(Exercise directions)
Without including any images, output the listing below exactly.

(Data)

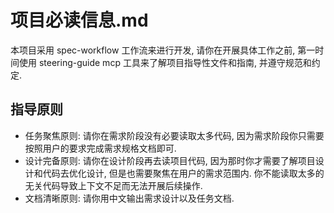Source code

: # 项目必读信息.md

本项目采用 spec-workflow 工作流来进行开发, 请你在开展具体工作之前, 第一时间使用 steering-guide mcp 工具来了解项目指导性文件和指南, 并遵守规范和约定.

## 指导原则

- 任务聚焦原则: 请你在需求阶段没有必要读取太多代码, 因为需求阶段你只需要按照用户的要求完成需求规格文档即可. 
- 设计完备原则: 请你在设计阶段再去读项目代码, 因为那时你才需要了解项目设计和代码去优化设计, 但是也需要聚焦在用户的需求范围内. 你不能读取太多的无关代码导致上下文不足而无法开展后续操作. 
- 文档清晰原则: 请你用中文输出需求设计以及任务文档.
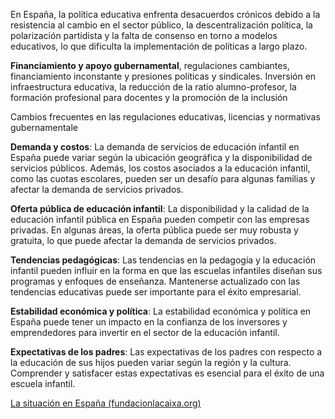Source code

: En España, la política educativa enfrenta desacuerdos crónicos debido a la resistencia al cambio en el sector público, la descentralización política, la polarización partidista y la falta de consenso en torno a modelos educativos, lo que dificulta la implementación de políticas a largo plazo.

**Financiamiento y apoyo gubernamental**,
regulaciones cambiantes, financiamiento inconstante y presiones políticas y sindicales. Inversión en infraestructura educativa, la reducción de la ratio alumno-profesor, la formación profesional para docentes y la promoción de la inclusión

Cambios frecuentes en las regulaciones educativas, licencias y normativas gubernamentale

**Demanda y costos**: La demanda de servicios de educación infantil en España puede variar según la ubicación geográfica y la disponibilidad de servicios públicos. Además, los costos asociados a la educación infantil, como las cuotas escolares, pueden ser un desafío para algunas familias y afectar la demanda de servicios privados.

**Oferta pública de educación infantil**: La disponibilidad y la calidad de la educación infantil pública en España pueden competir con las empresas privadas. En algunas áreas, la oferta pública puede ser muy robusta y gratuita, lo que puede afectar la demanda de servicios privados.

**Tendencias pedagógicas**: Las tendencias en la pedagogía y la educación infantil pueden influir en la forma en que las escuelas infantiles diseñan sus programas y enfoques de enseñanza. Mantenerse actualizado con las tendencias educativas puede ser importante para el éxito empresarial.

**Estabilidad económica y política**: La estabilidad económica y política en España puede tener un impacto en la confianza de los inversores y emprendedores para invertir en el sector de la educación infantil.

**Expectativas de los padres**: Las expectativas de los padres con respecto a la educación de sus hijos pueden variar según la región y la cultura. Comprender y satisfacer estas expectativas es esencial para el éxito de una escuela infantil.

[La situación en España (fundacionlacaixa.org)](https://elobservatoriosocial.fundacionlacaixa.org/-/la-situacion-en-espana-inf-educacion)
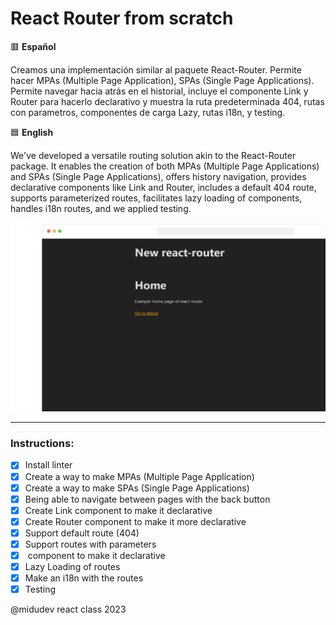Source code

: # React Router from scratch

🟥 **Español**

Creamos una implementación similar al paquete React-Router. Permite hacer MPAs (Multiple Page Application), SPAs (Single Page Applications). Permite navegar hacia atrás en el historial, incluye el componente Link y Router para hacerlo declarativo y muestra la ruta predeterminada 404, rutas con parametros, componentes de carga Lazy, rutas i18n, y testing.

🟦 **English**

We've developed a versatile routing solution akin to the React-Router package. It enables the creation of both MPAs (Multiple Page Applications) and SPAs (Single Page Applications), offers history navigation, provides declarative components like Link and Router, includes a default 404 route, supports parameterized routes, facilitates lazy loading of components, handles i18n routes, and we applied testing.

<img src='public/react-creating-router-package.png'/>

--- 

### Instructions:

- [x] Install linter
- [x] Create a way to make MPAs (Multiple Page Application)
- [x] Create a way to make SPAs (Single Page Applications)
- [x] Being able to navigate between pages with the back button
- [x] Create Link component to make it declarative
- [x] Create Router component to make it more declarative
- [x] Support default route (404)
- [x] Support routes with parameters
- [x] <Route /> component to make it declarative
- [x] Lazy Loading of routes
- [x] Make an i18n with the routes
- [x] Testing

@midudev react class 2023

(Answer to this problem)
Source code

: # 项目必读信息.md

本项目采用 spec-workflow 工作流来进行开发, 请你在开展具体工作之前, 第一时间使用 steering-guide mcp 工具来了解项目指导性文件和指南, 并遵守规范和约定.

## 指导原则

- 任务聚焦原则: 请你在需求阶段没有必要读取太多代码, 因为需求阶段你只需要按照用户的要求完成需求规格文档即可. 
- 设计完备原则: 请你在设计阶段再去读项目代码, 因为那时你才需要了解项目设计和代码去优化设计, 但是也需要聚焦在用户的需求范围内. 你不能读取太多的无关代码导致上下文不足而无法开展后续操作. 
- 文档清晰原则: 请你用中文输出需求设计以及任务文档.
Source code

: En España, la política educativa enfrenta desacuerdos crónicos debido a la resistencia al cambio en el sector público, la descentralización política, la polarización partidista y la falta de consenso en torno a modelos educativos, lo que dificulta la implementación de políticas a largo plazo.

**Financiamiento y apoyo gubernamental**,
regulaciones cambiantes, financiamiento inconstante y presiones políticas y sindicales. Inversión en infraestructura educativa, la reducción de la ratio alumno-profesor, la formación profesional para docentes y la promoción de la inclusión

Cambios frecuentes en las regulaciones educativas, licencias y normativas gubernamentale

**Demanda y costos**: La demanda de servicios de educación infantil en España puede variar según la ubicación geográfica y la disponibilidad de servicios públicos. Además, los costos asociados a la educación infantil, como las cuotas escolares, pueden ser un desafío para algunas familias y afectar la demanda de servicios privados.

**Oferta pública de educación infantil**: La disponibilidad y la calidad de la educación infantil pública en España pueden competir con las empresas privadas. En algunas áreas, la oferta pública puede ser muy robusta y gratuita, lo que puede afectar la demanda de servicios privados.

**Tendencias pedagógicas**: Las tendencias en la pedagogía y la educación infantil pueden influir en la forma en que las escuelas infantiles diseñan sus programas y enfoques de enseñanza. Mantenerse actualizado con las tendencias educativas puede ser importante para el éxito empresarial.

**Estabilidad económica y política**: La estabilidad económica y política en España puede tener un impacto en la confianza de los inversores y emprendedores para invertir en el sector de la educación infantil.

**Expectativas de los padres**: Las expectativas de los padres con respecto a la educación de sus hijos pueden variar según la región y la cultura. Comprender y satisfacer estas expectativas es esencial para el éxito de una escuela infantil.

[La situación en España (fundacionlacaixa.org)](https://elobservatoriosocial.fundacionlacaixa.org/-/la-situacion-en-espana-inf-educacion)
Source code

: # React Router from scratch

🟥 **Español**

Creamos una implementación similar al paquete React-Router. Permite hacer MPAs (Multiple Page Application), SPAs (Single Page Applications). Permite navegar hacia atrás en el historial, incluye el componente Link y Router para hacerlo declarativo y muestra la ruta predeterminada 404, rutas con parametros, componentes de carga Lazy, rutas i18n, y testing.

🟦 **English**

We've developed a versatile routing solution akin to the React-Router package. It enables the creation of both MPAs (Multiple Page Applications) and SPAs (Single Page Applications), offers history navigation, provides declarative components like Link and Router, includes a default 404 route, supports parameterized routes, facilitates lazy loading of components, handles i18n routes, and we applied testing.

<img src='public/react-creating-router-package.png'/>

--- 

### Instructions:

- [x] Install linter
- [x] Create a way to make MPAs (Multiple Page Application)
- [x] Create a way to make SPAs (Single Page Applications)
- [x] Being able to navigate between pages with the back button
- [x] Create Link component to make it declarative
- [x] Create Router component to make it more declarative
- [x] Support default route (404)
- [x] Support routes with parameters
- [x] <Route /> component to make it declarative
- [x] Lazy Loading of routes
- [x] Make an i18n with the routes
- [x] Testing

@midudev react class 2023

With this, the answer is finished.